Summary: Identification of somatic mutations in cancer DNA is a difficult task: differentiating somatic (non-inherited) variants from germline (inherited) variants, as well as separating true results from background noise, are both tricky classification problems. Here we present a technique that relies on deep bayesian recurrent neural networks for cancer variant calling. This approach is shown to be high performance, flexible, and avoids the problem of over-fitting to a single dataset. Our results show we can obtain safe, robust, and statistically confident somatic mutation calls for precision oncology treatment choices.
Summary: Identifying somatic variants in cancer requires analyzing incredibly large datasets, a process which is computationally demanding. In this study, we propose a technique to compress these datasets by reducing the number of datapoints needed to describe a patient’s unique features, without losing information. We show that this technique works for multiple neural network architectures and confirm that the compressed dataset has the same predictive power as the original: it is able to predict drug response to the same accuracy as with the original number of datapoints.
Summary: The low frequency and varying rates of somatic mutations across patients makes the data extremely challenging to statistically analyze, as well as difficult to learn useful information from. In this paper we present a technique based upon low dimensional representations of somatic mutations, which will allow datasets containing information on the DNA of cancer cells to be more easily analyzed. The success of this technique on a variety of classification tasks shows great potential for use in data-driven precision oncology research.

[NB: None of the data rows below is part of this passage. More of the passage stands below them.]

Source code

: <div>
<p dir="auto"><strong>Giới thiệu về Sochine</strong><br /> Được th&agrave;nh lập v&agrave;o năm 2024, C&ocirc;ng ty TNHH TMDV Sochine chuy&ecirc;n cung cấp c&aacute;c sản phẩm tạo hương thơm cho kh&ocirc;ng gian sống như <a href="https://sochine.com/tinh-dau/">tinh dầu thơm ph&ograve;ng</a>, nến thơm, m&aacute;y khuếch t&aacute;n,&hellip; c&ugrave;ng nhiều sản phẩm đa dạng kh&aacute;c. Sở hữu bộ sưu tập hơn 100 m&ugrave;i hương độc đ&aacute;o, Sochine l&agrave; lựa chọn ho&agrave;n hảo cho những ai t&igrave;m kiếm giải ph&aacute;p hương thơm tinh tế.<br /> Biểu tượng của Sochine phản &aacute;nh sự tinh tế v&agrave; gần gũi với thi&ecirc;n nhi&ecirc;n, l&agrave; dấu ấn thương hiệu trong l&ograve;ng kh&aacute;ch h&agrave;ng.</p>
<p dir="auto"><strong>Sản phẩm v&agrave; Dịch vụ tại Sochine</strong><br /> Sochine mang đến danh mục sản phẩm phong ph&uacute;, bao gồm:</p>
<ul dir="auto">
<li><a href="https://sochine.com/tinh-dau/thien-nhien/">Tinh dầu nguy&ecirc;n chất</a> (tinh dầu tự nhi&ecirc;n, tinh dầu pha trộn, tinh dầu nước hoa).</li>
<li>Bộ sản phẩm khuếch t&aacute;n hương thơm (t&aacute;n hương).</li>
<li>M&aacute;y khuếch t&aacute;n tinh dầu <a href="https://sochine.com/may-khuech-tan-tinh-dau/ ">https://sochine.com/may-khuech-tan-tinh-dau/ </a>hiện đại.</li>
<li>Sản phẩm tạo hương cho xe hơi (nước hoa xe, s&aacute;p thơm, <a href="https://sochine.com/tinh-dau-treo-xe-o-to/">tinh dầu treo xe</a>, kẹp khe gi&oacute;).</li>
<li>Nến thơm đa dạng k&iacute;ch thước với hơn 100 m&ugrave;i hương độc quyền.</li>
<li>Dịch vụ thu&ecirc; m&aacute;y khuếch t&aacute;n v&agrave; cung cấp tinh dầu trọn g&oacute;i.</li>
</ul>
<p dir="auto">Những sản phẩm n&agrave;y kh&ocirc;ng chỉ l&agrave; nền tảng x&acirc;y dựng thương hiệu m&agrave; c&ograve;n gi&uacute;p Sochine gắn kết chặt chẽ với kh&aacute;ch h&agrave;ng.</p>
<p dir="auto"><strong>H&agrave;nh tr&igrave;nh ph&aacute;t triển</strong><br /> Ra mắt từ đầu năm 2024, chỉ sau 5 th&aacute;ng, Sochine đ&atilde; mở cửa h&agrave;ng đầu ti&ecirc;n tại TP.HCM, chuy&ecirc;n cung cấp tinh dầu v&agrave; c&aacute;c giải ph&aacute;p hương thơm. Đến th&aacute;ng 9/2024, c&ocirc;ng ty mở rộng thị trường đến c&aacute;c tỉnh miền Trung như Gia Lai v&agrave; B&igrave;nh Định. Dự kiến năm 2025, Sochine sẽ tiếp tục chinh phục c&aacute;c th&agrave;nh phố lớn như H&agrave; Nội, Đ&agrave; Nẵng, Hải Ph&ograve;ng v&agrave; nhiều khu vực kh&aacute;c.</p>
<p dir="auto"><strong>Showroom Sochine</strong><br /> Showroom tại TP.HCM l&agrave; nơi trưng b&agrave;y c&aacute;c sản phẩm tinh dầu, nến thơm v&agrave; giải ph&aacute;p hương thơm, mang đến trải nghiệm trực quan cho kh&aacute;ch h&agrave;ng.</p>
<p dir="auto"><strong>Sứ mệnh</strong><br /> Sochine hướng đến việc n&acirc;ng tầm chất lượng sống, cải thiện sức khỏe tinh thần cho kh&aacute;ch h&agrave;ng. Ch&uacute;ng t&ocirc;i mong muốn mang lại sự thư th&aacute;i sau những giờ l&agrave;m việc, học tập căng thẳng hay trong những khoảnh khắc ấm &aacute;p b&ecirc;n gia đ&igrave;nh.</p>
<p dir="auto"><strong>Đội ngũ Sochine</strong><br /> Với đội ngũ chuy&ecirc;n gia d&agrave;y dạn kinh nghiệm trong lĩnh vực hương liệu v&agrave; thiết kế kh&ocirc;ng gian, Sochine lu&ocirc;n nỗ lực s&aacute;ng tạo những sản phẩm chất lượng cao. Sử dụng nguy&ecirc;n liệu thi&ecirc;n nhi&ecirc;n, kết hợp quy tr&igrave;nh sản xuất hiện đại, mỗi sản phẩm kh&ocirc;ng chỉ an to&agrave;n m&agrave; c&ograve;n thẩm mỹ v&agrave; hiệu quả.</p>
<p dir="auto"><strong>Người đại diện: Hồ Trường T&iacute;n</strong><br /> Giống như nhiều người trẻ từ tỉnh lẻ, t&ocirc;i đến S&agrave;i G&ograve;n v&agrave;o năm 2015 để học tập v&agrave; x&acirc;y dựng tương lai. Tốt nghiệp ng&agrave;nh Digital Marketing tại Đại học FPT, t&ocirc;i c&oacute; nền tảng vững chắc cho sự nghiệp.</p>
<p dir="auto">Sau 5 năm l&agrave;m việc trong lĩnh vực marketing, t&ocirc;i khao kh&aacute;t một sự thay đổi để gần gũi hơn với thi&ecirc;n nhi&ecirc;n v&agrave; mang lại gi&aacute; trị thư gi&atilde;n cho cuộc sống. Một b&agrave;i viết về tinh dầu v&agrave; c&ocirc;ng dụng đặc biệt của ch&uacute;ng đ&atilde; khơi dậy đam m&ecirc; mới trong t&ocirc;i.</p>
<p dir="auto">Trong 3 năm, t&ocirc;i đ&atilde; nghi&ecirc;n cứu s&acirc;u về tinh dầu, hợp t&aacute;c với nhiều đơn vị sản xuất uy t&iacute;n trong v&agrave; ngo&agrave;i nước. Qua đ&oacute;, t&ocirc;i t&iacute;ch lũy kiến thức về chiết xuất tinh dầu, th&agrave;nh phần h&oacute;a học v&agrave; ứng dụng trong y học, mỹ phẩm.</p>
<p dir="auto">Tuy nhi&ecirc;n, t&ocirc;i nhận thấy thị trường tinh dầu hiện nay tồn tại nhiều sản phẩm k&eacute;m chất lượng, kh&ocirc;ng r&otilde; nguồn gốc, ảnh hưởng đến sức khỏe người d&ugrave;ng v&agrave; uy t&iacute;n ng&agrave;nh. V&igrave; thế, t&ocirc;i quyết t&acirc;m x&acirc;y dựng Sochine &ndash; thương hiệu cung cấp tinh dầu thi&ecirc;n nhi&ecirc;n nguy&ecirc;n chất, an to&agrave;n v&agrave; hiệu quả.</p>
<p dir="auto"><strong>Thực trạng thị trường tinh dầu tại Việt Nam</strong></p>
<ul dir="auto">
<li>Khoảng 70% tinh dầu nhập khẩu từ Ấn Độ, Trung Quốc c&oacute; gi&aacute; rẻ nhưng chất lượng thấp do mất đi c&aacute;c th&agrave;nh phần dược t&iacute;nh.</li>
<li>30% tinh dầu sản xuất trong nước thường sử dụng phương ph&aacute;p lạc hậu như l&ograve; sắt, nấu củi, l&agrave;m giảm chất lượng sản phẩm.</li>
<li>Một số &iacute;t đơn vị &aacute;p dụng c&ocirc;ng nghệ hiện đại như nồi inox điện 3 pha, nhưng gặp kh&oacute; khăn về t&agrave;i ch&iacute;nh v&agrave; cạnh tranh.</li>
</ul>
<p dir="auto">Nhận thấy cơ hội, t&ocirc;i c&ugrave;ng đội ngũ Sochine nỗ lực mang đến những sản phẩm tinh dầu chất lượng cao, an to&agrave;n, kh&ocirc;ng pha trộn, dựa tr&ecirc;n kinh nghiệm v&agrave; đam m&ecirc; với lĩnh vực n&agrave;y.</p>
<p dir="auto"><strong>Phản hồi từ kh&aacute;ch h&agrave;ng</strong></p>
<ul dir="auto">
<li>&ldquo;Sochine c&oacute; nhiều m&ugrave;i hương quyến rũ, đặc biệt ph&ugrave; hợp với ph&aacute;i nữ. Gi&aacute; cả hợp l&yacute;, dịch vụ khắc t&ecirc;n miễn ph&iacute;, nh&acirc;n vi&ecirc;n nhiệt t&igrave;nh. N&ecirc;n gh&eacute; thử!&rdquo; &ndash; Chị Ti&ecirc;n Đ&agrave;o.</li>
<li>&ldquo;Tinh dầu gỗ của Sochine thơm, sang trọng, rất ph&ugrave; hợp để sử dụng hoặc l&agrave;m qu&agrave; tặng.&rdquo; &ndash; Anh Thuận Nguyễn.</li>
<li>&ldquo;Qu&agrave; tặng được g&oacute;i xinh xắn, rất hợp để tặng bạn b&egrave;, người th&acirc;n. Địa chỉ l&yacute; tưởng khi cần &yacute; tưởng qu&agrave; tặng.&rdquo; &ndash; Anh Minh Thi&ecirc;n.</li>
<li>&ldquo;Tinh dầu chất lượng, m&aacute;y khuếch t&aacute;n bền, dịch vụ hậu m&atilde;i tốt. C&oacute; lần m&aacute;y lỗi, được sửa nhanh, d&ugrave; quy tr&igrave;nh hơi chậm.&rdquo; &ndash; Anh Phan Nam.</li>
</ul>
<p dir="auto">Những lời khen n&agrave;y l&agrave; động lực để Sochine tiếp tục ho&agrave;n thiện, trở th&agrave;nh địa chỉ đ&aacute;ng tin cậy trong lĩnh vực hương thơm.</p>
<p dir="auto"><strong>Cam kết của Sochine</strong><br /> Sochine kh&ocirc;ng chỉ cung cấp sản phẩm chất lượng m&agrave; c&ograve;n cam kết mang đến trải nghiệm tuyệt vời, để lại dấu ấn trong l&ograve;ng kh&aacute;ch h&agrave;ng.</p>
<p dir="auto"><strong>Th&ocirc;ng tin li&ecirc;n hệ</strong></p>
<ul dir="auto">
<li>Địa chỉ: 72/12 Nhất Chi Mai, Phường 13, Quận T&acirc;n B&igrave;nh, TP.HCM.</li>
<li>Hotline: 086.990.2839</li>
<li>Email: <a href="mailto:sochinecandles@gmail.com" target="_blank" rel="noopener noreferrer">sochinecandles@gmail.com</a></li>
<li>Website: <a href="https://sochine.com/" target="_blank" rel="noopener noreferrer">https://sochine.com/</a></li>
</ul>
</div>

Summary: Predicting the growth of sub-clones within a tumor is among the key challenges of modern cancer research. Currently, research focuses on mathematical modeling techniques which quantify the selective advantage of sub-clones, and thus predict which are more likely to grow. We present a novel approach for predicting cancer evolution using a data-driven machine learning method. By capturing the real-world characteristics of sub-clones in a tumor, and representing them in the form of features in our machine learning models, a sophisticated algorithm can be trained to predict tumor growth and behavior.

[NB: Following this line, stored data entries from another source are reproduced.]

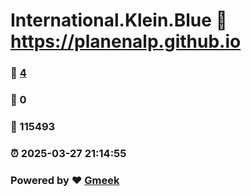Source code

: # International.Klein.Blue :link: https://planenalp.github.io 
### :page_facing_up: [4](https://planenalp.github.io/tag.html) 
### :speech_balloon: 0 
### :hibiscus: 115493 
### :alarm_clock: 2025-03-27 21:14:55 
### Powered by :heart: [Gmeek](https://github.com/Meekdai/Gmeek)
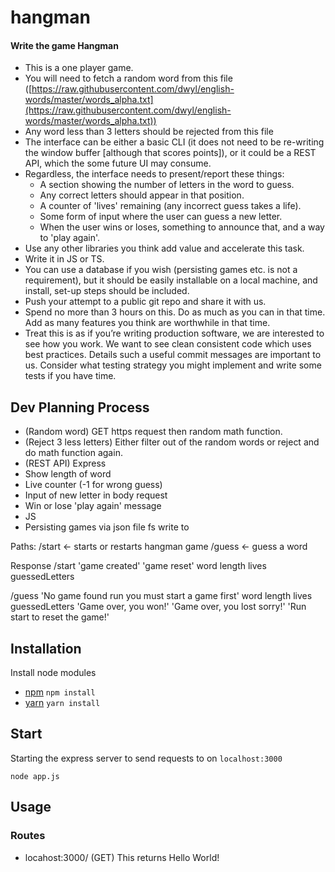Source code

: # hangman

#### Write the game Hangman

- This is a one player game.
- You will need to fetch a random word from this file ([https://raw.githubusercontent.com/dwyl/english-words/master/words_alpha.txt](https://raw.githubusercontent.com/dwyl/english-words/master/words_alpha.txt))
- Any word less than 3 letters should be rejected from this file
- The interface can be either a basic CLI (it does not need to be re-writing the window buffer [although that scores points]), or it could be a REST API, which the some future UI may consume.
- Regardless, the interface needs to present/report these things:
  - A section showing the number of letters in the word to guess.
  - Any correct letters should appear in that position.
  - A counter of 'lives' remaining (any incorrect guess takes a life).
  - Some form of input where the user can guess a new letter.
  - When the user wins or loses, something to announce that, and a way to 'play again'.
- Use any other libraries you think add value and accelerate this task.
- Write it in JS or TS.
- You can use a database if you wish (persisting games etc. is not a requirement), but it should be easily installable on a local machine, and install, set-up steps should be included.
- Push your attempt to a public git repo and share it with us.
- Spend no more than 3 hours on this. Do as much as you can in that time. Add as many features you think are worthwhile in that time.
- Treat this is as if you’re writing production software, we are interested to see how you work. We want to see clean consistent code which uses best practices. Details such a useful commit messages are important to us. Consider what testing strategy you might implement and write some tests if you have time.

## Dev Planning Process

- (Random word) GET https request then random math function.
- (Reject 3 less letters) Either filter out of the random words or reject and do math function again.
- (REST API) Express
- Show length of word
- Live counter (-1 for wrong guess)
- Input of new letter in body request
- Win or lose 'play again' message
- JS
- Persisting games via json file fs write to

Paths:
/start <- starts or restarts hangman game
/guess <- guess a word

Response
/start
'game created'
'game reset'
word length
lives
guessedLetters

/guess
'No game found run you must start a game first'
word length
lives
guessedLetters
'Game over, you won!'
'Game over, you lost sorry!'
'Run start to reset the game!'

## Installation

Install node modules

- [npm](www.npmjs.com) `npm install`
- [yarn](https://yarnpkg.com/) `yarn install`

## Start

Starting the express server to send requests to on `localhost:3000`

`node app.js`

## Usage

### Routes

- locahost:3000/ (GET)
  This returns Hello World!
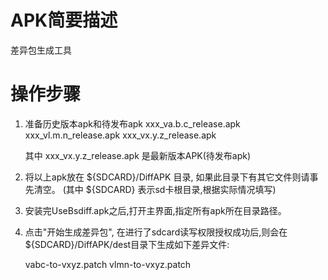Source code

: # APK简要描述
 差异包生成工具

# 操作步骤
1. 准备历史版本apk和待发布apk 
    xxx_va.b.c_release.apk
    xxx_vl.m.n_release.apk
    xxx_vx.y.z_release.apk

   其中 xxx_vx.y.z_release.apk 是最新版本APK(待发布apk)

2. 将以上apk放在 ${SDCARD}/DiffAPK 目录, 如果此目录下有其它文件则请事先清空。
    (其中 ${SDCARD} 表示sd卡根目录,根据实际情况填写)

3. 安装完UseBsdiff.apk之后,打开主界面,指定所有apk所在目录路径。

4. 点击"开始生成差异包", 在进行了sdcard读写权限授权成功后,则会在 ${SDCARD}/DiffAPK/dest目录下生成如下差异文件:

    vabc-to-vxyz.patch
    vlmn-to-vxyz.patch

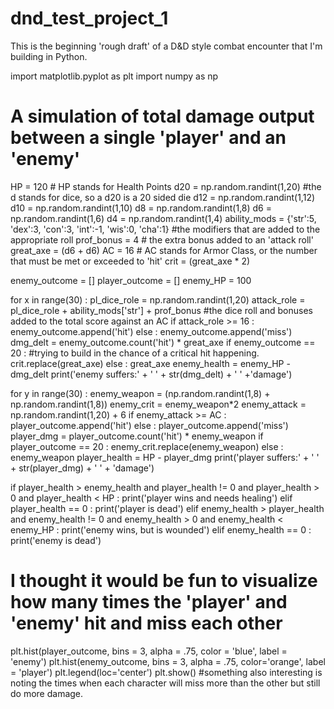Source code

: # dnd_test_project_1
This is the beginning 'rough draft' of a D&amp;D style combat encounter that I'm building in Python.

import matplotlib.pyplot as plt
import numpy as np
# A simulation of total damage output between a single 'player' and an 'enemy'

HP = 120 # HP stands for Health Points
d20 = np.random.randint(1,20) #the d stands for dice, so a d20 is a 20 sided die
d12 = np.random.randint(1,12)
d10 = np.random.randint(1,10)
d8 = np.random.randint(1,8)
d6 = np.random.randint(1,6)
d4 = np.random.randint(1,4)
ability_mods = {'str':5, 'dex':3, 'con':3, 'int':-1, 'wis':0, 'cha':1} #the modifiers that are added to the appropriate roll
prof_bonus = 4 # the extra bonus added to an 'attack roll'
great_axe = (d6 + d6)
AC = 16 # AC stands for Armor Class, or the number that must be met or exceeded to 'hit'
crit = (great_axe * 2)

enemy_outcome = []
player_outcome = []
enemy_HP = 100

for x in range(30) :
    pl_dice_role = np.random.randint(1,20)
    attack_role = pl_dice_role + ability_mods['str'] + prof_bonus #the dice roll and bonuses added to the total score against an AC
    if attack_role >= 16 :
        enemy_outcome.append('hit')
    else :
        enemy_outcome.append('miss')
dmg_delt = enemy_outcome.count('hit') * great_axe
if enemy_outcome == 20 : #trying to build in the chance of a critical hit happening.
    crit.replace(great_axe)
else :
    great_axe
enemy_health = enemy_HP - dmg_delt
print('enemy suffers:' + ' ' + str(dmg_delt) + ' ' +'damage')

for y in range(30) :
    enemy_weapon = (np.random.randint(1,8) + np.random.randint(1,8))
    enemy_crit = enemy_weapon*2
    enemy_attack = np.random.randint(1,20) + 6
    if enemy_attack >= AC :
        player_outcome.append('hit')
    else :
        player_outcome.append('miss')
player_dmg = player_outcome.count('hit') * enemy_weapon
if player_outcome == 20 :
    enemy_crit.replace(enemy_weapon)
else :
    enemy_weapon
player_health = HP - player_dmg
print('player suffers:' + ' ' + str(player_dmg) + ' ' + 'damage')

if player_health > enemy_health and player_health != 0 and player_health > 0 and player_health < HP :
    print('player wins and needs healing')
elif player_health == 0 :
    print('player is dead')
elif enemy_health > player_health and enemy_health != 0 and enemy_health > 0 and enemy_health < enemy_HP :
    print('enemy wins, but is wounded')
elif enemy_health == 0 :
    print('enemy is dead')
# I thought it would be fun to visualize how many times the 'player' and 'enemy' hit and miss each other
plt.hist(player_outcome, bins = 3, alpha = .75, color = 'blue', label = 'enemy')
plt.hist(enemy_outcome, bins = 3, alpha = .75, color='orange', label = 'player')
plt.legend(loc='center')
plt.show()
#something also interesting is noting the times when each character will miss more than the other but still do more damage.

About Cambridge Cancer Genomics:
Cambridge Cancer Genomics (CCG.ai) is a Y combinator backed startup building software to enable data-driven precision oncology. Our precision Artificial Intelligence (AI) platform enables oncologists to provide more effective, personalised treatment for cancer patients. We’re on a mission to ensure that each patient has the right treatment, at the right time, to beat their cancer.
CCG.ai’s intelligently designed algorithms analyze and interpret DNA from a cancer patient, providing genomic insights into individual tumors as they change and grow. Our technology gives actionable insights into treatment effectiveness and provides personalised treatment and trial recommendations; it also powers intelligent clinical trial design and drug development.